For Bernoulli’s principle to work, the following assumptions must be satisfied:

  1. There should be a steady-state flow (the fluid’s properties do not change over time).
  2. There should be an incompressible flow (the density must be constant).
  3. There should be frictionless flow.
  4. The fluid should flow along the streamline, and the flow lines must not intersect.

What Is A Pressure Drop?

A pressure drop also referred to as a pressure loss, helps to determine the size of the pumps or motors needed in the piping system. It also allows you to work out the pipe diameter required to move the fluid through the piping system.

The greater the pressure drop in the pipe, the more energy is consumed to maintain a constant flow. Therefore, requires a more powerful motor.

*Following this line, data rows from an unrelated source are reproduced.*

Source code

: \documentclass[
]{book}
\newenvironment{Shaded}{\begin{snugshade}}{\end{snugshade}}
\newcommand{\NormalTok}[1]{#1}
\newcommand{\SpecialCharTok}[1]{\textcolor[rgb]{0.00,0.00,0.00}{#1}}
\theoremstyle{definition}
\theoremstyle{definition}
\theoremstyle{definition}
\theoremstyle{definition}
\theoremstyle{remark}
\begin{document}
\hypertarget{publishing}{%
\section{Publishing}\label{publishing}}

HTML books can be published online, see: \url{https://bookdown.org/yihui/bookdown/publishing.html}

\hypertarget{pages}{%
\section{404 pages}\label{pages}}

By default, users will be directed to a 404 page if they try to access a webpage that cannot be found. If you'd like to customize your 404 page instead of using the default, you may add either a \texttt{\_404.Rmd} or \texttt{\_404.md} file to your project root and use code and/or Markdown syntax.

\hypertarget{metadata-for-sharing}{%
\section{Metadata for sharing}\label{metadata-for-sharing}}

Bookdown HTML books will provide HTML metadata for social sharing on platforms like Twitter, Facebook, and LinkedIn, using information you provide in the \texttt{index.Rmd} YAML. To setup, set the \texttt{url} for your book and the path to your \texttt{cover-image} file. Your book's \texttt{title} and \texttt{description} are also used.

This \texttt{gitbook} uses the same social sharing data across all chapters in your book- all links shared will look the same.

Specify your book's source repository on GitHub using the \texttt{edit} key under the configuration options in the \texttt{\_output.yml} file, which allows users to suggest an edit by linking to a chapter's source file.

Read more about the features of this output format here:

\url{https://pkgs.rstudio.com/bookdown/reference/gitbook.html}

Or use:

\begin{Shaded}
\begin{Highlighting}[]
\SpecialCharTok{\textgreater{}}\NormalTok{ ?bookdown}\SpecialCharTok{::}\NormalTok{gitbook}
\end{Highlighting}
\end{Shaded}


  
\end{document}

On the other hand, the lower the pressure drop in the piping system, the less energy is used, and therefore, less power is needed from a motor. 

The pressure drop also plays a key role in the type of pressure pump head required in the piping system. The pressure pump measures the force the pump applies to move the fluid. If a large pressure drop occurs, the pressure head will be larger to overcome the drop, which can have adverse effects on the piping system. Issues with large pressure heads include premature failure of seals and possible over-pressure faults in the piping system.

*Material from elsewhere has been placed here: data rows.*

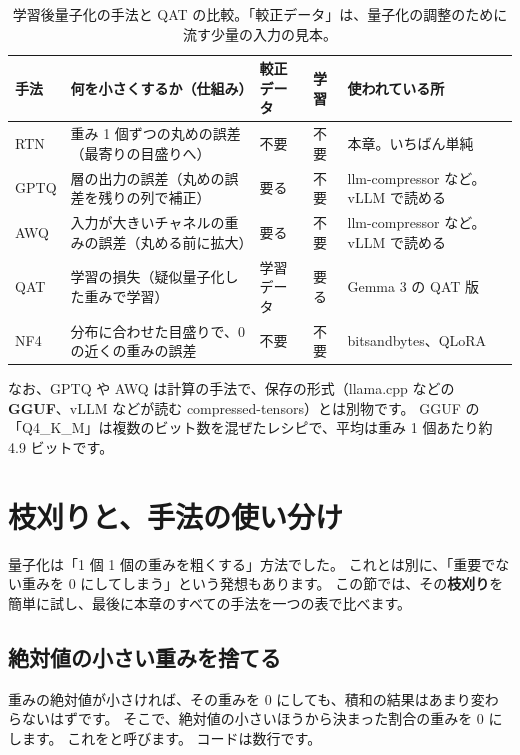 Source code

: \begin{table}[tbp]
\centering
\caption{学習後量子化の手法と QAT の比較。「較正データ」は、量子化の調整のために流す少量の入力の見本。}
\label{tab:quant-methods}
\small
\begin{tabular}{@{}>{\raggedright\arraybackslash}p{12mm}>{\raggedright\arraybackslash}p{38mm}>{\raggedright\arraybackslash}p{15mm}>{\raggedright\arraybackslash}p{9mm}>{\raggedright\arraybackslash}p{31mm}@{}}
\toprule
手法 & 何を小さくするか（仕組み） & 較正データ & 学習 & 使われている所 \\
\midrule
RTN & 重み 1 個ずつの丸めの誤差（最寄りの目盛りへ） & 不要 & 不要 & 本章。いちばん単純 \\
GPTQ & 層の出力の誤差（丸めの誤差を残りの列で補正） & 要る & 不要 & llm-compressor など。vLLM で読める \\
AWQ & 入力が大きいチャネルの重みの誤差（丸める前に拡大） & 要る & 不要 & llm-compressor など。vLLM で読める \\
QAT & 学習の損失（疑似量子化した重みで学習） & 学習データ & 要る & Gemma 3 の QAT 版 \\
NF4 & 分布に合わせた目盛りで、0 の近くの重みの誤差 & 不要 & 不要 & bitsandbytes、QLoRA \\
\bottomrule
\end{tabular}
\end{table}

なお、GPTQ や AWQ は計算の手法で、保存の形式（llama.cpp などの \textbf{GGUF}、vLLM などが読む compressed-tensors）とは別物です。
GGUF の「Q4\_K\_M」は複数のビット数を混ぜたレシピで、平均は重み 1 個あたり約 4.9 ビットです。


\section{枝刈りと、手法の使い分け}\label{sec:distill-prune}

量子化は「1 個 1 個の重みを粗くする」方法でした。
これとは別に、「重要でない重みを 0 にしてしまう」という発想もあります。
この節では、その\textbf{枝刈り}を簡単に試し、最後に本章のすべての手法を一つの表で比べます。

\subsection{絶対値の小さい重みを捨てる}\label{sec:distill-prune-mag}

重みの絶対値が小さければ、その重みを 0 にしても、積和の結果はあまり変わらないはずです。
そこで、絶対値の小さいほうから決まった割合の重みを 0 にします。
これをと呼びます\cite{han2015learning}。
コードは数行です。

What Affects The Pressure Drop?

  • The product being pumped through the piping system
  • The mechanical components in the piping system
  • A change in the elevation of the piping system

Relationship Between Flow Rate And Pressure Drop

The pressure drop is dependent on the flow rate, and vice versa. So if the flow rate is higher, the greater the pressure drop will be. Alternatively, if the flow rate is lower, the pressure drop will also be lower.

Pressure Vs Flow Rate Chart

If you are not quite a mathematician, a flow and pressure calculator can be used to calculate the average flow rate of water based on the length and diameter of the pipe. 

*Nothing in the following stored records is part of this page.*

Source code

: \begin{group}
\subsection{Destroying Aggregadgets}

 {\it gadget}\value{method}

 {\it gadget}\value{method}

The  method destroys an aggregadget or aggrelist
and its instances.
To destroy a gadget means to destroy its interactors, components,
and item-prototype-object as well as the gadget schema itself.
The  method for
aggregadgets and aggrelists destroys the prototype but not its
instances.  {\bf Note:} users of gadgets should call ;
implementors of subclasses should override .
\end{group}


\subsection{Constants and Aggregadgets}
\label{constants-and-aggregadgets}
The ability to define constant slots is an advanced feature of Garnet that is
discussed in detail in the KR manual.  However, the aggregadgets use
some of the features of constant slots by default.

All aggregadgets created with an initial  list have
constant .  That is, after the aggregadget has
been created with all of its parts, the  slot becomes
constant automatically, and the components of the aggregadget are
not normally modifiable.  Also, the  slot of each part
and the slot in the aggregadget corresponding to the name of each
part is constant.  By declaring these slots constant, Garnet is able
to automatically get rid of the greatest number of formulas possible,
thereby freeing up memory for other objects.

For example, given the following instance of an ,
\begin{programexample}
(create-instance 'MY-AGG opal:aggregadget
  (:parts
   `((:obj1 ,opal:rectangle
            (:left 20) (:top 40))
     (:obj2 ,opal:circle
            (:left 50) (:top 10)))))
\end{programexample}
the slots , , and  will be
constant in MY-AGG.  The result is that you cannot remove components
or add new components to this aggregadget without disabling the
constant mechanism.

As previously mentioned, the relation between the flow and the pressure is directly proportional. So, as pressure increases, the flow rate increases. This can be seen in a pressure and flow rate chart

Converting Flow Rate To Pressure

To convert the flow rate to pressure:

  • Calculate the square root of the volumetric flow rate
  • Calculate the square root of the flow factor
  • Divide the square root of the volumetric flow rate by the square root of the flow factor
  • Multiply the result with the specific gravity of the fluid passing through the system – this will give you the differential pressure

Measuring Flow And Pressure 

Whether you are monitoring the water flow in a hydroponics system or a large plumbing system, a flow meter is required to measure flow and a pressure sensor* to measure the pressure. 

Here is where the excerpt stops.